→ **THE PROBLEM**
Answer with a number only, stating how many lines of the records hold the word "buffer".
######
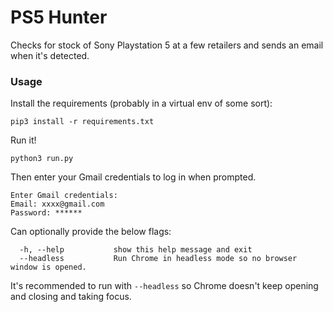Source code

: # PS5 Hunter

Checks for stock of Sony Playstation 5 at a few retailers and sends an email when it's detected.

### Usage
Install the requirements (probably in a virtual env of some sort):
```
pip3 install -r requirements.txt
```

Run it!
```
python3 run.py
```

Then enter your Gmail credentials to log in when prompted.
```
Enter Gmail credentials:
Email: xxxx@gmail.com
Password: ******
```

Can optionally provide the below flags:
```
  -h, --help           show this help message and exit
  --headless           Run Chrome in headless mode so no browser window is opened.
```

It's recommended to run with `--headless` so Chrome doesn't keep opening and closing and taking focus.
######
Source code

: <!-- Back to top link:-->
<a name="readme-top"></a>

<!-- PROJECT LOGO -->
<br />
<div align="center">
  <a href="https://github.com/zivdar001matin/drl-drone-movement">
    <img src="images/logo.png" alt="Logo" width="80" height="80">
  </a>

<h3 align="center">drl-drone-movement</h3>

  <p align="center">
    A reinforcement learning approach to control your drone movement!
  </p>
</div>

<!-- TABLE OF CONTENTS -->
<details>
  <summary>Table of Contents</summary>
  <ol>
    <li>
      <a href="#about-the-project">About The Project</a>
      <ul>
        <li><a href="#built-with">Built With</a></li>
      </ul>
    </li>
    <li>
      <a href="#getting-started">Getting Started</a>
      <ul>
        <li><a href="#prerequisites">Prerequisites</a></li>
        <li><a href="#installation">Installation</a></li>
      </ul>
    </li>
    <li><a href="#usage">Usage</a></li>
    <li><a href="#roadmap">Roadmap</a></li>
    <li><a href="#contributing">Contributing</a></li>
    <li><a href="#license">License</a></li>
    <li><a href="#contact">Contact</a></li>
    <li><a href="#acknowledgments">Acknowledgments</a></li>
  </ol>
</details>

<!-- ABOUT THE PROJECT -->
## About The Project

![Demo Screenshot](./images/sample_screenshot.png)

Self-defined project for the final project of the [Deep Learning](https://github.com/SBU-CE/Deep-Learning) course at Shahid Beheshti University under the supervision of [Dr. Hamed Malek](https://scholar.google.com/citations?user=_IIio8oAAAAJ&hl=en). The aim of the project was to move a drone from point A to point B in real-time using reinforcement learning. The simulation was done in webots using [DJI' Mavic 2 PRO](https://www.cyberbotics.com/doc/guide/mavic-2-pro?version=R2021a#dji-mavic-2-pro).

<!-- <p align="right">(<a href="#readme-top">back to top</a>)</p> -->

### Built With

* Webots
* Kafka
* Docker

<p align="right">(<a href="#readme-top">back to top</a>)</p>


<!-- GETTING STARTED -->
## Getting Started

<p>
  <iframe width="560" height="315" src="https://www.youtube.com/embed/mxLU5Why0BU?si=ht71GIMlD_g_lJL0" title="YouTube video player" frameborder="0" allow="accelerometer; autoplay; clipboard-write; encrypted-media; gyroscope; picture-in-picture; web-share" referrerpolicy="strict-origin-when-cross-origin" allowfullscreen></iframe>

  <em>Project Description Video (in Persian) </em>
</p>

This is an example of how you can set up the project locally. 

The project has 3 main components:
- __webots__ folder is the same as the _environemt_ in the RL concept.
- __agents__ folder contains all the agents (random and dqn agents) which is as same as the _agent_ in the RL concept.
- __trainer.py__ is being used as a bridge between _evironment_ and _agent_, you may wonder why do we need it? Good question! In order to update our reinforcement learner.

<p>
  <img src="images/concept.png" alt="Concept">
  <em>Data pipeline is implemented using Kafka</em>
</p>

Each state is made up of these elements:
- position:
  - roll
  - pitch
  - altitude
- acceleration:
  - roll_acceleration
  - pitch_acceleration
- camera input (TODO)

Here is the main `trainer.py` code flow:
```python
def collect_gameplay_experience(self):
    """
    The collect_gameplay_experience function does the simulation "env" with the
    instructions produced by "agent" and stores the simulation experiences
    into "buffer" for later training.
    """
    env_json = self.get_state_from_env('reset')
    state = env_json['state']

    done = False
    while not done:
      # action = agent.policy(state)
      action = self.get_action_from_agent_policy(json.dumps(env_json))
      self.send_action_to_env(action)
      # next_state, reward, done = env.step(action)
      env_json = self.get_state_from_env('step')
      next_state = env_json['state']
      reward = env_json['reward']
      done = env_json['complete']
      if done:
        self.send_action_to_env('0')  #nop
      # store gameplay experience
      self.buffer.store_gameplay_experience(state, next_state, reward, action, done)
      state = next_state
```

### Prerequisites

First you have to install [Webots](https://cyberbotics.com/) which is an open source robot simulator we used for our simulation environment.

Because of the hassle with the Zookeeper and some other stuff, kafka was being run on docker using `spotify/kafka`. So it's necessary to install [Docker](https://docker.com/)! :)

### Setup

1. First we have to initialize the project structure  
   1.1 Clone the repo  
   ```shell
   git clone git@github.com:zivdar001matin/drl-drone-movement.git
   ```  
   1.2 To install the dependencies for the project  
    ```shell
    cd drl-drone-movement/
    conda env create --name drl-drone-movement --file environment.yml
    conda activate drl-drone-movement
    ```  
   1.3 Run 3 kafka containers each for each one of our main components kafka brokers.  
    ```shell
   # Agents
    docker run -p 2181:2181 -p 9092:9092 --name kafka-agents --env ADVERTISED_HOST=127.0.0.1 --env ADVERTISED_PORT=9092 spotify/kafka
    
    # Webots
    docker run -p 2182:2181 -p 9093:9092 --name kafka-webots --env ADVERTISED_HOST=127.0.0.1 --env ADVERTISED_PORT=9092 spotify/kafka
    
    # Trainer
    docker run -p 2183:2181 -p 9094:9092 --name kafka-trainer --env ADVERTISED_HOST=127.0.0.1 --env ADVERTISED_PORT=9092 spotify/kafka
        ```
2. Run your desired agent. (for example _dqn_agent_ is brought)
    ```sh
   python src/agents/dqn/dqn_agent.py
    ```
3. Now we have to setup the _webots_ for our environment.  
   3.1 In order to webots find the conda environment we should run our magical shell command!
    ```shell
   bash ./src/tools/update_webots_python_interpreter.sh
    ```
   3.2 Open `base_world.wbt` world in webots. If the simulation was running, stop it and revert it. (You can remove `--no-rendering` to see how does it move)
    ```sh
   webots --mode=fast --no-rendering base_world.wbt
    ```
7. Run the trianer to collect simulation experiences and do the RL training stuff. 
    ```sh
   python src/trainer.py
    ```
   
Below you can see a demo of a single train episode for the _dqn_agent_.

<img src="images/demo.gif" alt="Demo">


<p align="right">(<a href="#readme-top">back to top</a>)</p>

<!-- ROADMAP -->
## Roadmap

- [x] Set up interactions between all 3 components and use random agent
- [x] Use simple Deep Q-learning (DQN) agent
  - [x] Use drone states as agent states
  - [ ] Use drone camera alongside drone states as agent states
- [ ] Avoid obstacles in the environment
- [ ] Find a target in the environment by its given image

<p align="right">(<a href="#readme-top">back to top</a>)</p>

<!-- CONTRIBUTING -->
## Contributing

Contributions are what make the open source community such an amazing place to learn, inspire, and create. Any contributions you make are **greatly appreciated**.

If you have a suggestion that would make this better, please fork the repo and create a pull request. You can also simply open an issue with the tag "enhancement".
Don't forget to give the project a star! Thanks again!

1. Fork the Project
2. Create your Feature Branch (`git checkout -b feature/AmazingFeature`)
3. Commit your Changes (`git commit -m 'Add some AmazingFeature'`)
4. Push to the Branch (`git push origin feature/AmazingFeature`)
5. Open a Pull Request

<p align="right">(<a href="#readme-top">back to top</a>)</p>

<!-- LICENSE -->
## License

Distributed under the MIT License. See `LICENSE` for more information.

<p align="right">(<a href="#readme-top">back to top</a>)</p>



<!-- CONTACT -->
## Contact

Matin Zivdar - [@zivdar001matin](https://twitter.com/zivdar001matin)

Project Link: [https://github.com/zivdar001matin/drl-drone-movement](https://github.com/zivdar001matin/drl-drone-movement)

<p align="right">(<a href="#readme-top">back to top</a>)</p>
######
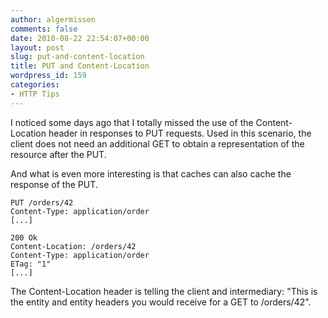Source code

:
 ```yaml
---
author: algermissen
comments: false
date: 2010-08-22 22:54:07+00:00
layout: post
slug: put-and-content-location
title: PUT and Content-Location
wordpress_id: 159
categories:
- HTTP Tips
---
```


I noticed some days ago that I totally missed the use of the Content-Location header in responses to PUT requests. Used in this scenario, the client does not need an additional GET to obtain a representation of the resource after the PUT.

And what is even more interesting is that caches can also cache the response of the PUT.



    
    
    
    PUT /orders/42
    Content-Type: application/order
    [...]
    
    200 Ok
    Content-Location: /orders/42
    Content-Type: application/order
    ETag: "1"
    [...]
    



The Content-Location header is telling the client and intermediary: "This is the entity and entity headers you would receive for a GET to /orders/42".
######
→ **RESPONSE TO THIS TASK**
2